Quizá sea, adelantando en parte nuestras conclusiones, que el salto de un régimen de visibilidad al otro es tan infinito que, mientras para nosotros todo puede ser visto ya que remite en última instancia a una mismidad instantánea, para ellos nada puede ser visto ya que el asombro ante lo incognoscible es aún enorme. Mientras en nuestro entorno la asepsia simbólica ha esterilizado por completo las miradas, para ellos todavía el levantar ídolos tiene el punto de sacrílego de aquel que se atreve con lo innombrable y lo invisible.

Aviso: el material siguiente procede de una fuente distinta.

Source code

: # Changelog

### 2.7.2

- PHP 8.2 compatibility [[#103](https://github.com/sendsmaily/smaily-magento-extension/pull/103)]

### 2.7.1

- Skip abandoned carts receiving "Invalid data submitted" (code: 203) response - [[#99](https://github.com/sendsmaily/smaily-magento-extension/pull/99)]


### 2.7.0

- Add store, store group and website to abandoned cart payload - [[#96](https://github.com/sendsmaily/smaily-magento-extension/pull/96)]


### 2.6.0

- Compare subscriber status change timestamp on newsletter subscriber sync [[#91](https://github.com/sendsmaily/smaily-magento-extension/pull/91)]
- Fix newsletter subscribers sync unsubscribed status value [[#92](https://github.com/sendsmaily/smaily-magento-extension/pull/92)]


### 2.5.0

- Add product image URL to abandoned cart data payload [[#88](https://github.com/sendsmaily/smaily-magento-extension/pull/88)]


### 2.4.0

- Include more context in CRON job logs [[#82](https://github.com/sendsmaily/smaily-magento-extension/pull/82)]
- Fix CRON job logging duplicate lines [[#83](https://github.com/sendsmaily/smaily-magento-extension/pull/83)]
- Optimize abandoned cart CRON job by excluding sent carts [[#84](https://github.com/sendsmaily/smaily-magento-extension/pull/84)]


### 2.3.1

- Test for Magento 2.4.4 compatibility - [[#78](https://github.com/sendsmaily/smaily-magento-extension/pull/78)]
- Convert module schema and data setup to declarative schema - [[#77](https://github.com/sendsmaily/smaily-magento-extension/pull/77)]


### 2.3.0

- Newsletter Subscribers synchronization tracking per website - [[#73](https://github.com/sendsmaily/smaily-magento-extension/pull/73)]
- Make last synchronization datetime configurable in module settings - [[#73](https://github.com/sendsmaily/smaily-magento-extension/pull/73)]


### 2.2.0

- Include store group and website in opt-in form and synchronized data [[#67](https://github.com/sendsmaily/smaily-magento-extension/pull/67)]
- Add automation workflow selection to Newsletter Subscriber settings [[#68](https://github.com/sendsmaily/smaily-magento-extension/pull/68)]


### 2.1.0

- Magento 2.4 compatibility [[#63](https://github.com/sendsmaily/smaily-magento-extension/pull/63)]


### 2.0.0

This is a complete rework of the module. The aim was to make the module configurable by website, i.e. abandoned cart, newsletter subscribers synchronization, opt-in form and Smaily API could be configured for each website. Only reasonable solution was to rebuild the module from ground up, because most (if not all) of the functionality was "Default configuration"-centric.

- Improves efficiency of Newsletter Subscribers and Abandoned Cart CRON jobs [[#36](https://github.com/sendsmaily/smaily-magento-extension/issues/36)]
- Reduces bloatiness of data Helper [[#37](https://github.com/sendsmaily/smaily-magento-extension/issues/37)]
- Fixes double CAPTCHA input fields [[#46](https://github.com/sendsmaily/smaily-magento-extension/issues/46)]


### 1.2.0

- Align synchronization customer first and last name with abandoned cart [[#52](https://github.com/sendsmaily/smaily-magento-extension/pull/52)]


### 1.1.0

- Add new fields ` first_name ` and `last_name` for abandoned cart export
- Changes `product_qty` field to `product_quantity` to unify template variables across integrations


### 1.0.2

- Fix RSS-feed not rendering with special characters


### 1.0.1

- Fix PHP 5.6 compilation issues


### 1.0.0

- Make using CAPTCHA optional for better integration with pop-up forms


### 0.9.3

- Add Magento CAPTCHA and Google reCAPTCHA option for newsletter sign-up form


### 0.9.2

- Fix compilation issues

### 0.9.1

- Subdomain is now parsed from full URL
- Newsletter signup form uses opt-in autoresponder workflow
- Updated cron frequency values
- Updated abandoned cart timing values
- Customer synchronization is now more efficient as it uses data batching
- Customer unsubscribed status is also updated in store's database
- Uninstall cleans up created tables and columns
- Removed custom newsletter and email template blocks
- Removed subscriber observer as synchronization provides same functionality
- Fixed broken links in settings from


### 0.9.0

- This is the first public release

Y bien podemos convenir que en el principio la prohibición era así para todos. Ya por ejemplo el Éxodo: “Tú no harás ídolos”; y ya por ejemplo a lo largo de la Biblia si de algo se diferencia el pueblo judío de los demás es porque ellos no construyen ídolos. En un principio la imagen estaba referida únicamente a los muertos a modo de triunfo de la vida. En las exequias de los reyes, cuando los banquetes de las ceremonias mortuorias duraban días, para luchar contra la podredumbre de la carne del muerto, se le hacía un doble que presidía todas las ceremonias: el maniquí del difunto “es” el cadáver. Así ídolo, en griego eidôlon, significa fantasma de  los muertos. Así también en Grecia, las estatuas de los dioses no estaban para adorarlas no verlas, sino, más bien todo lo contrario, para que ellas nos mirasen, para que mediasen por nosotros. Lo mágico –lo terrible y lo sublime- era la mirada, el ver.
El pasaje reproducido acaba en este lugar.